Alt text. One data element I think deserves consideration in the Structured data effort is alt text, (W:Wikipedia:Alternative text for images, which is text to be read, say by a screen reader, for people with visual disabilities. Current dogma on Wikipedia is that alt text should on a per-article basis, with different text for each use of an image. But it seems to me a generic text description of an image would be a valuable default when article specific text is not available. I don't have any statistics, but my impression is that only a tiny fraction of articles now have alt text. By making provision for alt text in Structured data, in multiple languages, of course, I think we could provide better support for readers who can benefit from alt text. A corpus of alt tex might have other uses as well, say for searching image types.--agr (talk) 16:22, 6 November 2014 (UTC)[reply]

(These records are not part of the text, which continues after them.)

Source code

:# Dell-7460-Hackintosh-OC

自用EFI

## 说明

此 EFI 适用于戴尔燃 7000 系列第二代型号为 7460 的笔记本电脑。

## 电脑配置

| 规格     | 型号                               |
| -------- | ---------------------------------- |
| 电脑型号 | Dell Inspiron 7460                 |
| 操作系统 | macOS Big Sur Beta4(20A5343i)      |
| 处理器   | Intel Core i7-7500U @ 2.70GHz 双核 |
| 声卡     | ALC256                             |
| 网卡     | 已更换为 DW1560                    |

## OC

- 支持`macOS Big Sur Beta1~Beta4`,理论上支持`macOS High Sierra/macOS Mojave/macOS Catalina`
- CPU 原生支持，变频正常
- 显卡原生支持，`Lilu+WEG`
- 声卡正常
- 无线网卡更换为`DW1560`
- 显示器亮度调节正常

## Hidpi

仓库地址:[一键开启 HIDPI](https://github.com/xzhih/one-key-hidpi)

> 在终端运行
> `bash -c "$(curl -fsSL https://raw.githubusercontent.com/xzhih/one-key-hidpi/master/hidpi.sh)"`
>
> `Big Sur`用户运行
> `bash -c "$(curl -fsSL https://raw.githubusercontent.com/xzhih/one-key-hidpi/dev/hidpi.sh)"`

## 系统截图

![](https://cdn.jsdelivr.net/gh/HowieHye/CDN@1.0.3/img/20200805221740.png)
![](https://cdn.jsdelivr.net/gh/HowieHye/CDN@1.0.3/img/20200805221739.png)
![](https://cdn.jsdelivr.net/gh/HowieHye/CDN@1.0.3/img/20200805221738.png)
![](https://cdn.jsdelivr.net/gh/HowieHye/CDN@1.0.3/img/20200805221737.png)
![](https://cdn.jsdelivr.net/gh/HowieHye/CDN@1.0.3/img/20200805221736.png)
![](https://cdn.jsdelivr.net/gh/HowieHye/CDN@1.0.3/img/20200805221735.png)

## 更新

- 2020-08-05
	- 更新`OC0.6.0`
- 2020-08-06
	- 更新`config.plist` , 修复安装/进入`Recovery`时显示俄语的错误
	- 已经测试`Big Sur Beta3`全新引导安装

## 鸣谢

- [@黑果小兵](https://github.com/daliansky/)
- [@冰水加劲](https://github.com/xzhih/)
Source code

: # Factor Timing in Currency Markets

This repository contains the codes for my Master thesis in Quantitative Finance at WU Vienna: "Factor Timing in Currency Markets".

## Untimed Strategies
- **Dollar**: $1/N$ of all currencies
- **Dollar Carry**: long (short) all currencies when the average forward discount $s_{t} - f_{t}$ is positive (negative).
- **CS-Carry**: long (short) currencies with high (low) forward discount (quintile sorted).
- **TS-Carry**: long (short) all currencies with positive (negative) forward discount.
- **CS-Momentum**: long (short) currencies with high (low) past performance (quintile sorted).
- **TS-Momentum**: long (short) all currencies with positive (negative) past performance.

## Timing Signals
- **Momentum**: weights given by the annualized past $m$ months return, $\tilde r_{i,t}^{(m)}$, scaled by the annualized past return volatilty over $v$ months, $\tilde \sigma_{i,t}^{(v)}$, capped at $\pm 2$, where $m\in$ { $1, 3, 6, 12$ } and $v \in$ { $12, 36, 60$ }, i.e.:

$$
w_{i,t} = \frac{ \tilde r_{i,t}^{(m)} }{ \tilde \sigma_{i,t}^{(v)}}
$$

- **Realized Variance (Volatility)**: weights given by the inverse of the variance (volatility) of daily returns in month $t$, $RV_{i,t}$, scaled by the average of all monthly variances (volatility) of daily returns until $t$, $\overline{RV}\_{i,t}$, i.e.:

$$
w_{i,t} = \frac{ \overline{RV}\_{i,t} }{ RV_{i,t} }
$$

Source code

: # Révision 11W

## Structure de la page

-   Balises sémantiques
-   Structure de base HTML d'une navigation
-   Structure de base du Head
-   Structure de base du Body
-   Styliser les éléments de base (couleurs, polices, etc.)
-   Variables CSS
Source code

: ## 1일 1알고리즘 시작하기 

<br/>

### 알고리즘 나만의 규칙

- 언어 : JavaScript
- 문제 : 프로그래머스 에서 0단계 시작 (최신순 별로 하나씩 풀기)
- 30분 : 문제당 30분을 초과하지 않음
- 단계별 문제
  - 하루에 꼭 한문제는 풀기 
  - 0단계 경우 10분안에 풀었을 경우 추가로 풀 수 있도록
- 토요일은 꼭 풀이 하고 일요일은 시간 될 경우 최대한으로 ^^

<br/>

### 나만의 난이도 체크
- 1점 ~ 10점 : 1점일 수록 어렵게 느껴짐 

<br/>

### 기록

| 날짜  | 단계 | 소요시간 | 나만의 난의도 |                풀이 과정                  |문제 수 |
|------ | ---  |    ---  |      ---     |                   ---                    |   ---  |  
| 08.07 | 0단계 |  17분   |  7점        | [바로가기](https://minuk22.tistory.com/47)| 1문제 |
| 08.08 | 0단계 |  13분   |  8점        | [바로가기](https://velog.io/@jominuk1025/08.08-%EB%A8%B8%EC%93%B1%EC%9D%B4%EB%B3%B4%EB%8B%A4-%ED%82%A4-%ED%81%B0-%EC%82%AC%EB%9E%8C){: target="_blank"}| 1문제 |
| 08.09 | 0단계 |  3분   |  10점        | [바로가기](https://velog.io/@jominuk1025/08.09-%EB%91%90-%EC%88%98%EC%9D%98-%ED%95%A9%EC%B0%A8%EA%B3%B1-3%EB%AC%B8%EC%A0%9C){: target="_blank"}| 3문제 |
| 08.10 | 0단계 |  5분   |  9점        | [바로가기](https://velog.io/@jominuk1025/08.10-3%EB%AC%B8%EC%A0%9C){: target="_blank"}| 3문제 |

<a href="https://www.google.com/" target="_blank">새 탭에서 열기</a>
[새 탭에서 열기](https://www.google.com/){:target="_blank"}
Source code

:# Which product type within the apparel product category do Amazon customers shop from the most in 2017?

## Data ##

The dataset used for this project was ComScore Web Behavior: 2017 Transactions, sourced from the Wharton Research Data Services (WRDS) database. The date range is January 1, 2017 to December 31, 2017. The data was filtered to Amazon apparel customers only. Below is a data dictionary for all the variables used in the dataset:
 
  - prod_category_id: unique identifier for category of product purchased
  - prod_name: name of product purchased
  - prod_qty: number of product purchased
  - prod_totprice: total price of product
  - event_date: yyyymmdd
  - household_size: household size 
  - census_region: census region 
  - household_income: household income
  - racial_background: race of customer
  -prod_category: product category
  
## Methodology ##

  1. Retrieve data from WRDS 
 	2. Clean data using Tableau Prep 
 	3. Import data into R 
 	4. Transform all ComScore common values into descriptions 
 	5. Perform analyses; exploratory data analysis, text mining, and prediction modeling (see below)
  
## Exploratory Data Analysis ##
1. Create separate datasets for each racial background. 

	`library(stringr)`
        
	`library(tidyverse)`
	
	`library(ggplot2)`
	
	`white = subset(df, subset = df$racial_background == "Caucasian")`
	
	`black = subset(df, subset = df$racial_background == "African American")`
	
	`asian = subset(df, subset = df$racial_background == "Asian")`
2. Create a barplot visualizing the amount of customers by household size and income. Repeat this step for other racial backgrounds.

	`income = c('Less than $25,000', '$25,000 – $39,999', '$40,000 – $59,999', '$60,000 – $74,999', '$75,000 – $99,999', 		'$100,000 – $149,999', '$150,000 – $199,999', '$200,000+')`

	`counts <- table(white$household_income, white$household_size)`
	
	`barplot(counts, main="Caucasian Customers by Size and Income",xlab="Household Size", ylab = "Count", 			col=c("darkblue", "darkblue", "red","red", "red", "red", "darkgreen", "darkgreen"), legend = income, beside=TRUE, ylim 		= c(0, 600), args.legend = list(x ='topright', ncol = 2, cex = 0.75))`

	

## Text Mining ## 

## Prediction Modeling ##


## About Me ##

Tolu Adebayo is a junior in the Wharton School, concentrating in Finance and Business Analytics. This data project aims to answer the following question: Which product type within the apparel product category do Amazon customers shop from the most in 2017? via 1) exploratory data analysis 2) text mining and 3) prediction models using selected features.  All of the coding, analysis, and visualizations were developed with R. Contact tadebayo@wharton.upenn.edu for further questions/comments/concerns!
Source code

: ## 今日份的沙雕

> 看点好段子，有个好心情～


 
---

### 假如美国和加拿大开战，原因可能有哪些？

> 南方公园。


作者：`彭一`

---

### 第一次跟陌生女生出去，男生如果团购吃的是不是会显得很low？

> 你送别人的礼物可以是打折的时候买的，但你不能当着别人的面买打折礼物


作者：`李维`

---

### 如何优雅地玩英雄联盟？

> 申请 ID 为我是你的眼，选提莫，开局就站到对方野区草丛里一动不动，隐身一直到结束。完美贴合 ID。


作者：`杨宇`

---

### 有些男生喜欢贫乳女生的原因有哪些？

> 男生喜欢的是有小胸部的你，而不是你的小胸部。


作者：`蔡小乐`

Camera heading. The Structured Data List spreadsheet currently contains 3 entries marked as "geotag": Latitude, Longitude and Elevation. Many of the geocoded files at Commons also have information about the direction the camera was looking when taking the picture. This information is displayed on the file description page through the {{Location}}-Template (example). It is also used in the maps you can reach through the links provided by the template next to View this and other nearby images (the geocommons database seems to be down atm, though). I think including this information would be much more important than information about elevation. --El Grafo (talk) 12:08, 13 November 2014 (UTC)[reply]

Questions[edit]

Here are some open questions; your answers can help the engineering team. It's been proposed to form dedicated workgroups to investigate these questions over time. If you are interested in joining a particular workgroup, please sign up.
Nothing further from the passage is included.